Stored data
Content starts

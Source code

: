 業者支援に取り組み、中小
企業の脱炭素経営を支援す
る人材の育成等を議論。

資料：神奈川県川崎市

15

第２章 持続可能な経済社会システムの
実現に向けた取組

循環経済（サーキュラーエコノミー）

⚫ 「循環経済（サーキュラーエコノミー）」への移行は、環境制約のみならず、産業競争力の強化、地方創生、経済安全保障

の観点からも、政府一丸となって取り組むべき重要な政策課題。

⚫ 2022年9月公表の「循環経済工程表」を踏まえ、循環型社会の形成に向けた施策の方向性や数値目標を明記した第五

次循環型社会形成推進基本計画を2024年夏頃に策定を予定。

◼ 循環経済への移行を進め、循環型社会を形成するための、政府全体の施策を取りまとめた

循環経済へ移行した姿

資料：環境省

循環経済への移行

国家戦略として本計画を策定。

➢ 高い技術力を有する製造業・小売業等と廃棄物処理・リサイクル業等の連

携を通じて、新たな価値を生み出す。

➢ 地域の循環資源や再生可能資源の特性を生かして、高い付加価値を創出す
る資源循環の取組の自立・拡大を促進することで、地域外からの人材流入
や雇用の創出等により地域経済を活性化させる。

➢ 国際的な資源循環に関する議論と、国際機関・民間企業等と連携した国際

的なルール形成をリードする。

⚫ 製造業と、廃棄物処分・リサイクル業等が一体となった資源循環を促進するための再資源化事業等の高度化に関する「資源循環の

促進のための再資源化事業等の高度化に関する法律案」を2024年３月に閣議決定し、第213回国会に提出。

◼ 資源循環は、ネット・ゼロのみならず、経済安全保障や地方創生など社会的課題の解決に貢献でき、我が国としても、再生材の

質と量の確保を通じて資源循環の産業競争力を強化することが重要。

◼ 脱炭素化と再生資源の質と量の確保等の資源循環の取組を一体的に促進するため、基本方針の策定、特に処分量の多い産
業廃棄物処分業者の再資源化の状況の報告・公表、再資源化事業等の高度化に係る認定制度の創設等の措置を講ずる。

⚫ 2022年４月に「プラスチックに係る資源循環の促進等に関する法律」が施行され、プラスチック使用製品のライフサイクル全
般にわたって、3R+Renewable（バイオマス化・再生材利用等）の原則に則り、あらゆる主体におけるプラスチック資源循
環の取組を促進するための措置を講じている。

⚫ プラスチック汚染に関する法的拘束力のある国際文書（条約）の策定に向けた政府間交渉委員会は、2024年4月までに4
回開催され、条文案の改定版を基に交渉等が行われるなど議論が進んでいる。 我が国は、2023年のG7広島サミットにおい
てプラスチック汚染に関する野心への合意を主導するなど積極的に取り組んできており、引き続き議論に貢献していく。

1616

Content ends
Content starts

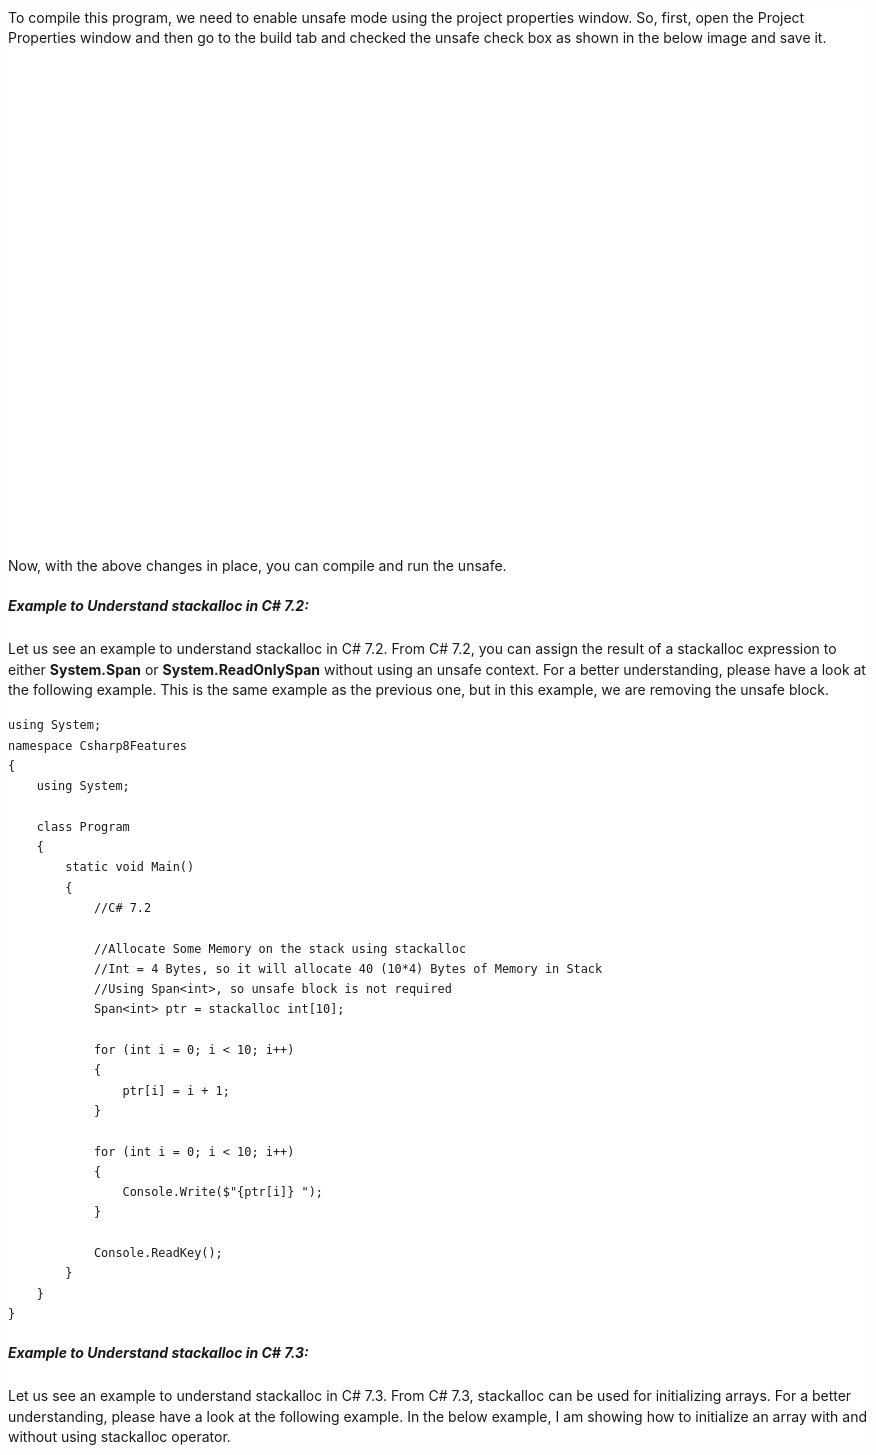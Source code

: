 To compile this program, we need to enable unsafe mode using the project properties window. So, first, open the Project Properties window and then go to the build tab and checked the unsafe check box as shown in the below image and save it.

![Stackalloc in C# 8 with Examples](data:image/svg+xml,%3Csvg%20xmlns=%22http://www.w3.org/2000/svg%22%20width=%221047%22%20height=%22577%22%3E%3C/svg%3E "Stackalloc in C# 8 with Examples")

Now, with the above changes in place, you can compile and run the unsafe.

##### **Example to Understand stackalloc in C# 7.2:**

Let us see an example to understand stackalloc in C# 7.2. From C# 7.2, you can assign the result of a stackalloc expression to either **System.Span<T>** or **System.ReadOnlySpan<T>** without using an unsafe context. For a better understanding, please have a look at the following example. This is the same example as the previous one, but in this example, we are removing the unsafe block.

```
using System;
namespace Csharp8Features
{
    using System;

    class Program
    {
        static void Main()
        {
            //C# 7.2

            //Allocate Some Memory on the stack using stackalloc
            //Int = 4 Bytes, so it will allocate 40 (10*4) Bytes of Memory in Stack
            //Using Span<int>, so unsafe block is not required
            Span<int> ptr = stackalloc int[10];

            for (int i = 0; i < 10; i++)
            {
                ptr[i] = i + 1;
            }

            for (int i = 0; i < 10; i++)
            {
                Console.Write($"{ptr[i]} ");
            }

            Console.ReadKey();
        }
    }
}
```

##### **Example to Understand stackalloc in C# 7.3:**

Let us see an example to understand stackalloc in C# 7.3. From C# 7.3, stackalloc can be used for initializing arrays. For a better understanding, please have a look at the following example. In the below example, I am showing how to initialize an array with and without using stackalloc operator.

Content ends

**Your assignment**: Please tally the lines above that contain "Console" and report nothing but the total.

**Solution to this task**: 2